------ RECORDS FOR THIS EXERCISE ------

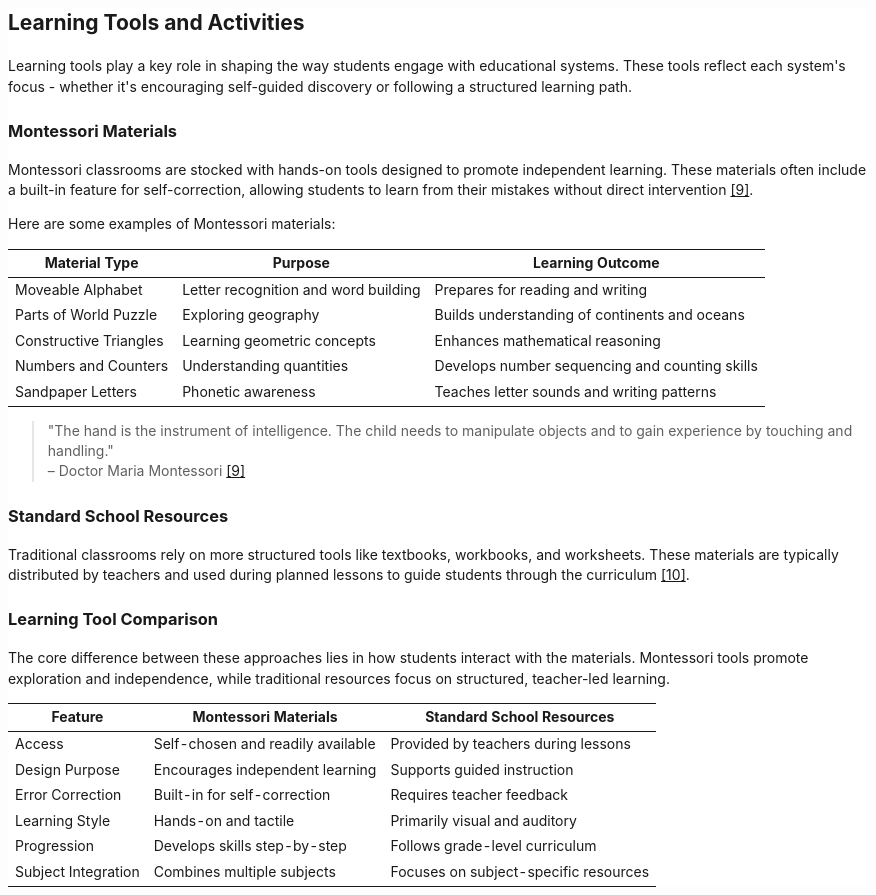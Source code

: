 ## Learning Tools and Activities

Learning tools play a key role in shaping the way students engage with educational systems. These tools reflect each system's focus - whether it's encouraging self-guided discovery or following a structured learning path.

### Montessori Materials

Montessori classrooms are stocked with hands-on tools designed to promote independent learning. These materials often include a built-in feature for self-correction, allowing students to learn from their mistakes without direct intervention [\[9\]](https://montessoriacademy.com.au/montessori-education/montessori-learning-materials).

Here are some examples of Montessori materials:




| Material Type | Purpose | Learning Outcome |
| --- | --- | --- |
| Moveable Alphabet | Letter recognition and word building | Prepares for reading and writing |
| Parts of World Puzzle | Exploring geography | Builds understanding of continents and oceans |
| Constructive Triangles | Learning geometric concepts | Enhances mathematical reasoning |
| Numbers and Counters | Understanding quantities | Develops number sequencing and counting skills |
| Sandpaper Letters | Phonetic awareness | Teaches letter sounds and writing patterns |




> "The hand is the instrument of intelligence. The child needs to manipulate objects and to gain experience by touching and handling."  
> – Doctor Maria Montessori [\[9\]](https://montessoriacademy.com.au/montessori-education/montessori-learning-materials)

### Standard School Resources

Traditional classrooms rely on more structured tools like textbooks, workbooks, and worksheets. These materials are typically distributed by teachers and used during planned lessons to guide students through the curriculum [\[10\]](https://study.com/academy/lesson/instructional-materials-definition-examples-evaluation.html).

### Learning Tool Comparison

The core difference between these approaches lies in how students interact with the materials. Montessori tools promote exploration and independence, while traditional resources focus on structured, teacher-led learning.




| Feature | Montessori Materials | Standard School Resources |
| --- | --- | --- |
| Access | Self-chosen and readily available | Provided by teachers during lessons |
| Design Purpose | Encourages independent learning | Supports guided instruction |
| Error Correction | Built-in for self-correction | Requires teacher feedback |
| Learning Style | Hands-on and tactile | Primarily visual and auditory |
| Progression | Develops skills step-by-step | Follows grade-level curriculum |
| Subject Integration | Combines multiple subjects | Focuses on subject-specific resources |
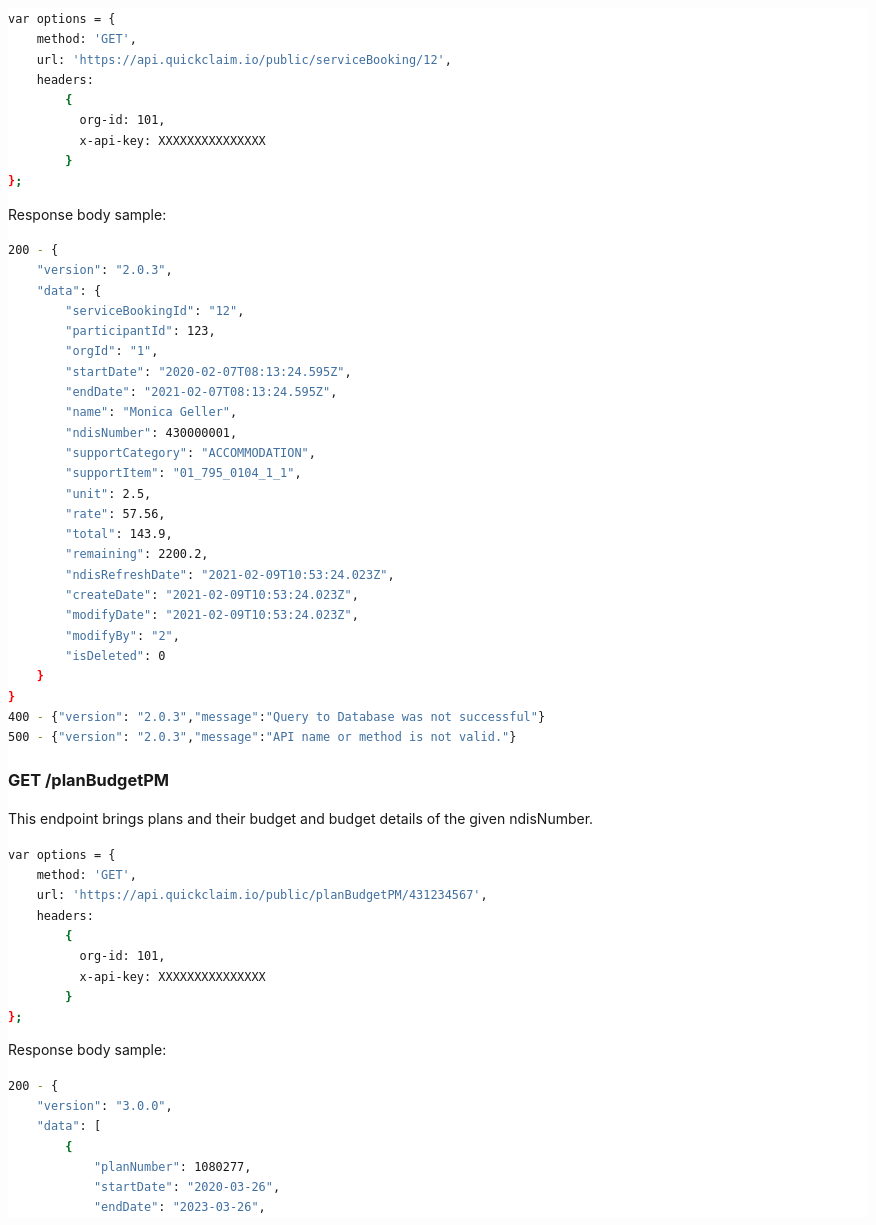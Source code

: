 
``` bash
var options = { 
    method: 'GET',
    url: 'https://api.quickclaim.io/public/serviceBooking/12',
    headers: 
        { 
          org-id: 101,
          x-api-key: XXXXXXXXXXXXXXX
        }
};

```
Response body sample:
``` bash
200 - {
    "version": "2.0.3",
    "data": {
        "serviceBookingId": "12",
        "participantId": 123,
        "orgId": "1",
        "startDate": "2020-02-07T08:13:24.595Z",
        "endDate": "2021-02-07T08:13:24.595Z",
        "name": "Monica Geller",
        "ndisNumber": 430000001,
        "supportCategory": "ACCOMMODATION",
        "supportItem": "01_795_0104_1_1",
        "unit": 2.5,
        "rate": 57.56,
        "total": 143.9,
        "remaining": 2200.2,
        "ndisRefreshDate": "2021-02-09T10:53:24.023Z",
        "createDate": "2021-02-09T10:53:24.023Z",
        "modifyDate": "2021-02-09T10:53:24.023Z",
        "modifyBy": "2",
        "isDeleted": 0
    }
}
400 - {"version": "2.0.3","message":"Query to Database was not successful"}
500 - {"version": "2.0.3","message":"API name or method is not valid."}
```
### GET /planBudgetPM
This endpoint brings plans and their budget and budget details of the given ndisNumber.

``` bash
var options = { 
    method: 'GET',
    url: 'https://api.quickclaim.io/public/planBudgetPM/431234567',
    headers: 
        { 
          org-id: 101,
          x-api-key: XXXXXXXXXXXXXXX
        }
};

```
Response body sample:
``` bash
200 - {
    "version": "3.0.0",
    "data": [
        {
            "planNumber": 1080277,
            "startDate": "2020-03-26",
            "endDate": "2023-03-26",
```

------

> [TASK ITEM]: Some lines of the data may hold the word "message". Say how many do, with nothing else.

> [SOLUTION]: 2